» **TASK STATEMENT**: Lines from the beginning of the data through the line containing "- [Notes](#notes)" are to be copied exactly, with no other line included.

» **PROVIDED RECORDS**:
=== Begin Enclosure ===

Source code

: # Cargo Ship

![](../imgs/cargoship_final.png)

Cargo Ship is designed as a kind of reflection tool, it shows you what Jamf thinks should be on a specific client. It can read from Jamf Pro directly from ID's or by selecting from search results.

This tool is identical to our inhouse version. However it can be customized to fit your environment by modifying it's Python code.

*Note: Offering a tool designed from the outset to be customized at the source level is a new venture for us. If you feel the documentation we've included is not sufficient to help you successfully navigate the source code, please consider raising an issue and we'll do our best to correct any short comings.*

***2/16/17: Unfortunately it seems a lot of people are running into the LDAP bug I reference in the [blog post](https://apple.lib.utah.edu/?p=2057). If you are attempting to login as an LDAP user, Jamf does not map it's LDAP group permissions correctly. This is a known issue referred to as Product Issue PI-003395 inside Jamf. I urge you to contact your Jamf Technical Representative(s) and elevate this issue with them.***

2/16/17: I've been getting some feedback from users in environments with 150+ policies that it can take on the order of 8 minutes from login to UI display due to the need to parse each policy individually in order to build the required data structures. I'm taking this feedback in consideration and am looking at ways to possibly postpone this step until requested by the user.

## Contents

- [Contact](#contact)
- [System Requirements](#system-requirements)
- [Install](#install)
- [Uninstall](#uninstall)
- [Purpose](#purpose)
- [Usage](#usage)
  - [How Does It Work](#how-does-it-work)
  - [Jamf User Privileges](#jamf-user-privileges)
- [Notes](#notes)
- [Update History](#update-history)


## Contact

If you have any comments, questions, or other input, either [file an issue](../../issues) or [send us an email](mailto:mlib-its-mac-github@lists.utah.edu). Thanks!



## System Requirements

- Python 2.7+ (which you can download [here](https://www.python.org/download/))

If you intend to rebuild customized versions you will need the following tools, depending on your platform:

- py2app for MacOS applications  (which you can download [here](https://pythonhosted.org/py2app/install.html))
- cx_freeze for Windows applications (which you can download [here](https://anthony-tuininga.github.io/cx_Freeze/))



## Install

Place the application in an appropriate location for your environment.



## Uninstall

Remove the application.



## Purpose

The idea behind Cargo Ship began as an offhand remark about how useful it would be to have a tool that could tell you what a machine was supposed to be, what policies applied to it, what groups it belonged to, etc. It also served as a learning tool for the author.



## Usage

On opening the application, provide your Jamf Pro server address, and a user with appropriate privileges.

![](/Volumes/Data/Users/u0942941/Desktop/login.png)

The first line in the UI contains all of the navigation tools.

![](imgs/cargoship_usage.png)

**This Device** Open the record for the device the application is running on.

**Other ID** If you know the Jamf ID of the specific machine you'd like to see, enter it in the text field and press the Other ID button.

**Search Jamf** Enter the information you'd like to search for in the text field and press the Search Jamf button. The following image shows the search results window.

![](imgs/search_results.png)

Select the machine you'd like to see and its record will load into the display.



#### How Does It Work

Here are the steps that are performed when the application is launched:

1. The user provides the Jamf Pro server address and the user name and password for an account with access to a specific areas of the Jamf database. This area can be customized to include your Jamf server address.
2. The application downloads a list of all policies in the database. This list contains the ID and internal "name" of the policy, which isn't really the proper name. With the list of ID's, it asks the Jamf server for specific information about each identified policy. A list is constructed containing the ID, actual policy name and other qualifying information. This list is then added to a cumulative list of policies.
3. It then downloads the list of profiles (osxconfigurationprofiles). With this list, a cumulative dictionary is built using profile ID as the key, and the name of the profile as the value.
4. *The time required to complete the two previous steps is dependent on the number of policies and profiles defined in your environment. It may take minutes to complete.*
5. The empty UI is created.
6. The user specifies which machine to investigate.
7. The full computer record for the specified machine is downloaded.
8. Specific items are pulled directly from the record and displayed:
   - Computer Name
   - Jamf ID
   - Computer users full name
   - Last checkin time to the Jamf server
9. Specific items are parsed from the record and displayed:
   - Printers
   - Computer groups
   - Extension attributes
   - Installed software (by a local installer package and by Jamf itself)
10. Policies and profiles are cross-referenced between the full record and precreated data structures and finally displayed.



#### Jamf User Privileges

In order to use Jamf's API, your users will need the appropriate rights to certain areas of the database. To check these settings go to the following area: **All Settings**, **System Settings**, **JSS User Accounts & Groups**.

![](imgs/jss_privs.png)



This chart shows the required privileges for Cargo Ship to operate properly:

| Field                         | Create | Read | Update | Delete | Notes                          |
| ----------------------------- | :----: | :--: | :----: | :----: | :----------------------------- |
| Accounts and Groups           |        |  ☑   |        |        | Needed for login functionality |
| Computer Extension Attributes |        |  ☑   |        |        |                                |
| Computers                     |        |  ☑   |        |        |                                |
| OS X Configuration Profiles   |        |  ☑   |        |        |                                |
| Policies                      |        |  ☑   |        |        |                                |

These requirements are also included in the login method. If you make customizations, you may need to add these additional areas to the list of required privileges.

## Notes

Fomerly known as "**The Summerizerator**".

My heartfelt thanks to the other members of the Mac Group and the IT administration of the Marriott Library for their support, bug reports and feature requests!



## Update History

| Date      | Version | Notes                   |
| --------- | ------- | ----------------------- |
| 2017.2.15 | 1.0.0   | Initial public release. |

=== End Enclosure ===

» **SOLVED PROBLEM**:
Source code

: # Cargo Ship

![](../imgs/cargoship_final.png)

Cargo Ship is designed as a kind of reflection tool, it shows you what Jamf thinks should be on a specific client. It can read from Jamf Pro directly from ID's or by selecting from search results.

This tool is identical to our inhouse version. However it can be customized to fit your environment by modifying it's Python code.

*Note: Offering a tool designed from the outset to be customized at the source level is a new venture for us. If you feel the documentation we've included is not sufficient to help you successfully navigate the source code, please consider raising an issue and we'll do our best to correct any short comings.*

***2/16/17: Unfortunately it seems a lot of people are running into the LDAP bug I reference in the [blog post](https://apple.lib.utah.edu/?p=2057). If you are attempting to login as an LDAP user, Jamf does not map it's LDAP group permissions correctly. This is a known issue referred to as Product Issue PI-003395 inside Jamf. I urge you to contact your Jamf Technical Representative(s) and elevate this issue with them.***

2/16/17: I've been getting some feedback from users in environments with 150+ policies that it can take on the order of 8 minutes from login to UI display due to the need to parse each policy individually in order to build the required data structures. I'm taking this feedback in consideration and am looking at ways to possibly postpone this step until requested by the user.

## Contents

- [Contact](#contact)
- [System Requirements](#system-requirements)
- [Install](#install)
- [Uninstall](#uninstall)
- [Purpose](#purpose)
- [Usage](#usage)
  - [How Does It Work](#how-does-it-work)
  - [Jamf User Privileges](#jamf-user-privileges)
- [Notes](#notes)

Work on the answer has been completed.